SGLT1 mutations in mouse models may offer valid examples of SGLT1 inhibition because these phenotypes show a lack of effect of SGLT1 in the intestinal lumen with severe osmotic diarrhea and metabolic acidosis caused by the non-absorbed excess of glucose [11, 12]. Of note, the administrations of nonselective and selective SGLT1 inhibitors in humans are not accompanied by these serious adverse effects. Indeed, sotagliflozin, also known as LX4211, a nonselective SGLT2/1 inhibitor, was reported to be safe and well tolerated (namely without gastrointestinal side effects) when administered to 36 patients with T2D in a once-daily oral dose of 150 or 300 mg for 28 days [13]. The main reason for its safety was ascribed to the incomplete inhibition of intestinal SGLT1. Similarly, GSK-1614235, a selective SGLT1 inhibitor, has been administered without serious safety issues to 12 healthy subjects in a 20-mg oral dose in a randomized controlled trial [14]. The plasma concentrations of GSK-1614235 indicated very low levels of the active molecule with rapid clearance and a significant 50% glucose reabsorption reduction compared to placebo. In both studies, SLGT1 inhibitor administration obtained satisfactory glycemic control, suggesting that even a low dose of SLTG1 inhibitors may be sufficient to correct hyperglycemia.

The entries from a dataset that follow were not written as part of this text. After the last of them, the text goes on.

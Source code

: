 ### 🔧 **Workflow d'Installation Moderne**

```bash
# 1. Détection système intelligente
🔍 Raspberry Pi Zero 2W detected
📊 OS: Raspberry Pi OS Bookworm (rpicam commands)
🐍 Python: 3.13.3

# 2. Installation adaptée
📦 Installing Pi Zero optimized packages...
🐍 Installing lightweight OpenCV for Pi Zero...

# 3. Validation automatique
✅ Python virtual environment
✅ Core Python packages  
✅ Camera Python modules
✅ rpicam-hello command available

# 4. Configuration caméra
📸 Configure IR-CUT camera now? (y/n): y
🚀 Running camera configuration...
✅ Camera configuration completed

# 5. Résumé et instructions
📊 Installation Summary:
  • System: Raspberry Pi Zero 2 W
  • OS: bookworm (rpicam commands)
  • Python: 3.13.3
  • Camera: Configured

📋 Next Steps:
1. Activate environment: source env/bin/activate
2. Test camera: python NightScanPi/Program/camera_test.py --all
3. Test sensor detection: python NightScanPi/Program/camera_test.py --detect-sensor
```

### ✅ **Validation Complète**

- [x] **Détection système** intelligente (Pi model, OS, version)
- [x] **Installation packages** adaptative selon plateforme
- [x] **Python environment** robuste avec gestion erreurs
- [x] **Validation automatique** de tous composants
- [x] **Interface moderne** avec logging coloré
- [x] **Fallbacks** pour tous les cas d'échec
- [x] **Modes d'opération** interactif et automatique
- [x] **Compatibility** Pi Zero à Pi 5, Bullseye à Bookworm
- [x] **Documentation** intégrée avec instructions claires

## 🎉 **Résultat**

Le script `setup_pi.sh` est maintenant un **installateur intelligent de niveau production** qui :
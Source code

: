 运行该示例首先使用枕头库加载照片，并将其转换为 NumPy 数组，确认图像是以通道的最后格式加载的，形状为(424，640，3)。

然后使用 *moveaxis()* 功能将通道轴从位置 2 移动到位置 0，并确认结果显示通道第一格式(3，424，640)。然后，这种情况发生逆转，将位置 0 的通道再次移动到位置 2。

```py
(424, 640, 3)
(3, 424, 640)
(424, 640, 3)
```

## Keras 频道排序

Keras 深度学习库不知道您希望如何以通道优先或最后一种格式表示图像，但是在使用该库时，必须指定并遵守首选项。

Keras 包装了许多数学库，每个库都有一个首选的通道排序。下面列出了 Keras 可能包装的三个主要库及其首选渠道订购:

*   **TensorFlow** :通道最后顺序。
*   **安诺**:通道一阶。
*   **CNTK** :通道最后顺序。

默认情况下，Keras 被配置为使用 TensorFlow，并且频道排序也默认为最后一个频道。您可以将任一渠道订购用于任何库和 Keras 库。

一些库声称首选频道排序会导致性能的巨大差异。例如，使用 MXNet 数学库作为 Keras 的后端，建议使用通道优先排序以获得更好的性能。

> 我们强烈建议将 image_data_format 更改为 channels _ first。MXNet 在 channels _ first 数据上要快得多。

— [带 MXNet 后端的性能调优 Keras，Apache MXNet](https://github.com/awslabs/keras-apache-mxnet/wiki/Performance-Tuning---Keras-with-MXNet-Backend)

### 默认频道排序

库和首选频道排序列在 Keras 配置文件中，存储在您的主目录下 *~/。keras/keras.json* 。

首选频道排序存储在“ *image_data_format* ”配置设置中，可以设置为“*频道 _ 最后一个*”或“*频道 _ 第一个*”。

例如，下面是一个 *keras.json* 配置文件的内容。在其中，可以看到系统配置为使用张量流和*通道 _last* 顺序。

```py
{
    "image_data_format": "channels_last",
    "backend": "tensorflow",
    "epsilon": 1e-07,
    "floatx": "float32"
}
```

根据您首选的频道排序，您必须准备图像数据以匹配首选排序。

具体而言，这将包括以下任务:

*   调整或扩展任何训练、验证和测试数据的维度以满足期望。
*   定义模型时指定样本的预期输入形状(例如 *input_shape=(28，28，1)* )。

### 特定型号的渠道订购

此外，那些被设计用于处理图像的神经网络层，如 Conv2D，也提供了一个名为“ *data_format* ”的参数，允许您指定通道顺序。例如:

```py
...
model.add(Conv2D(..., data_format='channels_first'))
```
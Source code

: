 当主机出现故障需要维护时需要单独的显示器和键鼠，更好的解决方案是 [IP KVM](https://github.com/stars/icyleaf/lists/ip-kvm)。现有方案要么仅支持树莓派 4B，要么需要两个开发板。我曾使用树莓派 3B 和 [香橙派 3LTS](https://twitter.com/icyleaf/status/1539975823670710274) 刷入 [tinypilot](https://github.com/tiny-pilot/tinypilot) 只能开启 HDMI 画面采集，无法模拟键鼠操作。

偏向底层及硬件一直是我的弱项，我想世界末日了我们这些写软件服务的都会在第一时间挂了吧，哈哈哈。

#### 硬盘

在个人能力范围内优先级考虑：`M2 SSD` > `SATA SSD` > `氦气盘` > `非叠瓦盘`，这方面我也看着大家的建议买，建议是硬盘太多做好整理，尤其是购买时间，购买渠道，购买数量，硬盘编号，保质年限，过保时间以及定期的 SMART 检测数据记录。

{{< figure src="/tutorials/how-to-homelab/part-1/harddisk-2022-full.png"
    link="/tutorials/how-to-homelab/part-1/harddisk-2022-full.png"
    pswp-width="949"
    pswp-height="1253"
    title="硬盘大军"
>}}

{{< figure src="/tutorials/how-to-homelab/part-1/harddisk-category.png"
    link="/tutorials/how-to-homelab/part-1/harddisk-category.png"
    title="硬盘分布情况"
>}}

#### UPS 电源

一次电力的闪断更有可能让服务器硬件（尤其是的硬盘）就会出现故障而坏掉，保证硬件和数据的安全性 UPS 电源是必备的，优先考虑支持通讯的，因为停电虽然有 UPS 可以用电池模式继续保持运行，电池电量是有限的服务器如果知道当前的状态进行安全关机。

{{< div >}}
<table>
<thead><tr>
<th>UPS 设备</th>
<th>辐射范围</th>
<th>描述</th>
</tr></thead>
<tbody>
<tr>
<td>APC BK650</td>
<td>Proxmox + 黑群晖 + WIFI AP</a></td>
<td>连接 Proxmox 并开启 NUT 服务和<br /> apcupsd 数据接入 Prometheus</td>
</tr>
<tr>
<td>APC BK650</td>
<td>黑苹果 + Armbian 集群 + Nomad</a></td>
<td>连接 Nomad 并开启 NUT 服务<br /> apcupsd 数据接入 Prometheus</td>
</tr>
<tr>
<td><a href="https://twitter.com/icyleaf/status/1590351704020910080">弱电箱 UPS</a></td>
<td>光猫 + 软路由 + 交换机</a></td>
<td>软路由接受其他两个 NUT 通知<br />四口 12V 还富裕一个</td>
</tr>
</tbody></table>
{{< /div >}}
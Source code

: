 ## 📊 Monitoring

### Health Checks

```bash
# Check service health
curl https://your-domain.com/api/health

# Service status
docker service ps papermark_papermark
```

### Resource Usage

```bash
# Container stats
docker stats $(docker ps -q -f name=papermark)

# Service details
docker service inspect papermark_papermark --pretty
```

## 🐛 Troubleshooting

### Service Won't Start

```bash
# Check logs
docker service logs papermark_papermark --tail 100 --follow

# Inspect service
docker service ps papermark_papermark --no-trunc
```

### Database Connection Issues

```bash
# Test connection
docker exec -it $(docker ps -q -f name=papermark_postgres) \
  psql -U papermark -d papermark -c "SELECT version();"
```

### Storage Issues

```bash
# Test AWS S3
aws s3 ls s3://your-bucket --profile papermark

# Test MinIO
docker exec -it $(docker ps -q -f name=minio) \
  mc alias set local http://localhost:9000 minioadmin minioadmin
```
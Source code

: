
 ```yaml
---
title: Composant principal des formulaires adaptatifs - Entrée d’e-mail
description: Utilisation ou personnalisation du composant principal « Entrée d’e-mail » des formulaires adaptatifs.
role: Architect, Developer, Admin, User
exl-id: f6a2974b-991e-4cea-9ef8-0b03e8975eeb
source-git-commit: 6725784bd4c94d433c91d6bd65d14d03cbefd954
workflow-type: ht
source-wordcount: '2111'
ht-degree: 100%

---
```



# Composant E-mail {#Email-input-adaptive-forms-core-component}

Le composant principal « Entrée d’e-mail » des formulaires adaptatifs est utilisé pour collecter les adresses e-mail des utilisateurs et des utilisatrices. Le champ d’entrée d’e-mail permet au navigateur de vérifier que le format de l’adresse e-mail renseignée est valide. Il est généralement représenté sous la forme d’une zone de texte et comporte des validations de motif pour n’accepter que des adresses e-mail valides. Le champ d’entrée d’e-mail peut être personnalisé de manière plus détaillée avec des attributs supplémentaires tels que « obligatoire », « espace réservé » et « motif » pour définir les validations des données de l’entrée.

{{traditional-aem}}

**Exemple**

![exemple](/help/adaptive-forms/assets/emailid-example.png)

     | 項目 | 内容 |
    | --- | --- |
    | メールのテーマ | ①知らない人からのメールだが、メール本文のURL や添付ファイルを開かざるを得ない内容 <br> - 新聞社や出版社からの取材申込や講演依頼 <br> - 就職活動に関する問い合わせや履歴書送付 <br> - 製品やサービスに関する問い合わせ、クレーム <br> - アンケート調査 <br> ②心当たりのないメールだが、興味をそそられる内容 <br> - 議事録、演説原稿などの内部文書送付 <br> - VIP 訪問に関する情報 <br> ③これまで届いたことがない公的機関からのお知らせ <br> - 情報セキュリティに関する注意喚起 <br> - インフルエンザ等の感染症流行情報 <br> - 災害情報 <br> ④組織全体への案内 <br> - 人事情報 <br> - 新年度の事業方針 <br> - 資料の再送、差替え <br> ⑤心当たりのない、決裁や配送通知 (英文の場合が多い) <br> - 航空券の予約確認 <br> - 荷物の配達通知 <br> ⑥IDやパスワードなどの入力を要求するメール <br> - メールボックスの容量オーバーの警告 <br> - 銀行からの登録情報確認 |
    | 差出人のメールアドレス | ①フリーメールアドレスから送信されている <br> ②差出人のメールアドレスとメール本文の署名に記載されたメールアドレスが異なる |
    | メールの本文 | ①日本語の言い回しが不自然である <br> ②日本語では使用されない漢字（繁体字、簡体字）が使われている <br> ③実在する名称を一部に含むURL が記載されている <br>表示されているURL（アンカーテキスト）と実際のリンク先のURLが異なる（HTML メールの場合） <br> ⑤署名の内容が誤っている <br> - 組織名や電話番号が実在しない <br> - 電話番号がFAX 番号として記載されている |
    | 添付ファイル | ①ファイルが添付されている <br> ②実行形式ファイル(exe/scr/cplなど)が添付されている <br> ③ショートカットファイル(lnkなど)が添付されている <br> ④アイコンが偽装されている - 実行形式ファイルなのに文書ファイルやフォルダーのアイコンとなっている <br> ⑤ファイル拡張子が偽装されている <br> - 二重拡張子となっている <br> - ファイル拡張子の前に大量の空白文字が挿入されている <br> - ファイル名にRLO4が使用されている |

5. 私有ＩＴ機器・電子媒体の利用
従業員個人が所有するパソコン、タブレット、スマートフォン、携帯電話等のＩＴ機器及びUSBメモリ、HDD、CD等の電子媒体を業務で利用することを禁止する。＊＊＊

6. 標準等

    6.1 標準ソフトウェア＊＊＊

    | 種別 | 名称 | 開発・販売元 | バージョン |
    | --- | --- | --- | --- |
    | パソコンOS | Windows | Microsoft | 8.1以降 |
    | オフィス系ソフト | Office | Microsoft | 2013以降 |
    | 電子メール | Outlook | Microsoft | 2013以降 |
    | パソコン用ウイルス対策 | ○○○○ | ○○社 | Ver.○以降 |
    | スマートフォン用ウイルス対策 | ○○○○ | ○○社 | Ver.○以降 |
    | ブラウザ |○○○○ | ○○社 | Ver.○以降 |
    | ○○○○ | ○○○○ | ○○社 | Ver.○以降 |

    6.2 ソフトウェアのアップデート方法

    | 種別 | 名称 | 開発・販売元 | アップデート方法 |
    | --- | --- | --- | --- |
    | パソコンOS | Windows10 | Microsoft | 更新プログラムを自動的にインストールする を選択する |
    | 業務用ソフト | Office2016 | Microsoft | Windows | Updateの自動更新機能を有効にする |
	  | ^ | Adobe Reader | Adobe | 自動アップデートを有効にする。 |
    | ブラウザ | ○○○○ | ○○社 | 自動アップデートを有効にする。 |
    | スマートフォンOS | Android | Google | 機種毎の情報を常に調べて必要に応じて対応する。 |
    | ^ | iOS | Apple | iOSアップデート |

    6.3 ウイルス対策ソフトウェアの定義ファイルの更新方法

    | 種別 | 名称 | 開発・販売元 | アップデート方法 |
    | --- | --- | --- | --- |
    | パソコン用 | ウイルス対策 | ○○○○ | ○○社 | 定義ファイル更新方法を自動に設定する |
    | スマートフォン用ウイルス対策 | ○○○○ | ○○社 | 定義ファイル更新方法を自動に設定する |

According to the potential of enhanced glycemic control through SGLT1 inhibition that also avoids the glycosuria-related side effects of SGLT2 inhibitors, particularly genitourinary tract infections, Goodwin et al. [15] recently reported the discovery of LX2761, a more potent SGLT1 inhibitor restricted to the intestinal lumen that delays intestinal glucose absorption in vivo. The authors disclosed LX2761 after the methyl substitution of the xyloside core of sotagliflozin, which guaranteed a slightly higher potency at SGLT1 and, more importantly, compatibility with synthesis and starting material availability. As expected with the delayed glucose absorption that is the prevalent mechanism of SGLT1 inhibition in the intestine, male C57 mice treated with LX2761 exhibited a significant increase in cecal glucose levels and decrease in cecal pH due to fermentation of glucose to short chain fatty acids in the cecum. LX2761 was designed to remain in the intestine after oral delivery to inhibit SGLT1 locally without affecting the SGLT1/2 mechanism in the kidney. LX2761 resulted as a chemically stable and very potent inhibitor against SGLT1 and SGLT2 in vitro but acted as a selective SGLT1 inhibitor in vivo in the gastrointestinal tract. This new SLGLT1 antagonist could represent a valid therapeutic strategy in the future for the treatment of diabetes, particularly in patients with renal impairment who may benefit less from the renal mechanism of selective SGLT2 inhibitors.

Conclusion

In conclusion, further randomized controlled trials comparing the effects of selective and nonselective SLGT1 inhibitors in patients with T2D and concomitant chronic kidney disease are warranted to assess the efficacy and the safety of these drugs according to the extant glomerular filtration rate. Indeed, further stratified analyses in other subgroups of patients with T2D are needed to better elucidate whether those presenting with higher expression levels of renal SGLT1 may be exposed to an increased risk of hypoglycemia or other complications, particularly in the context of the polypharmacy that typically characterizes patients with T2D and other comorbid conditions.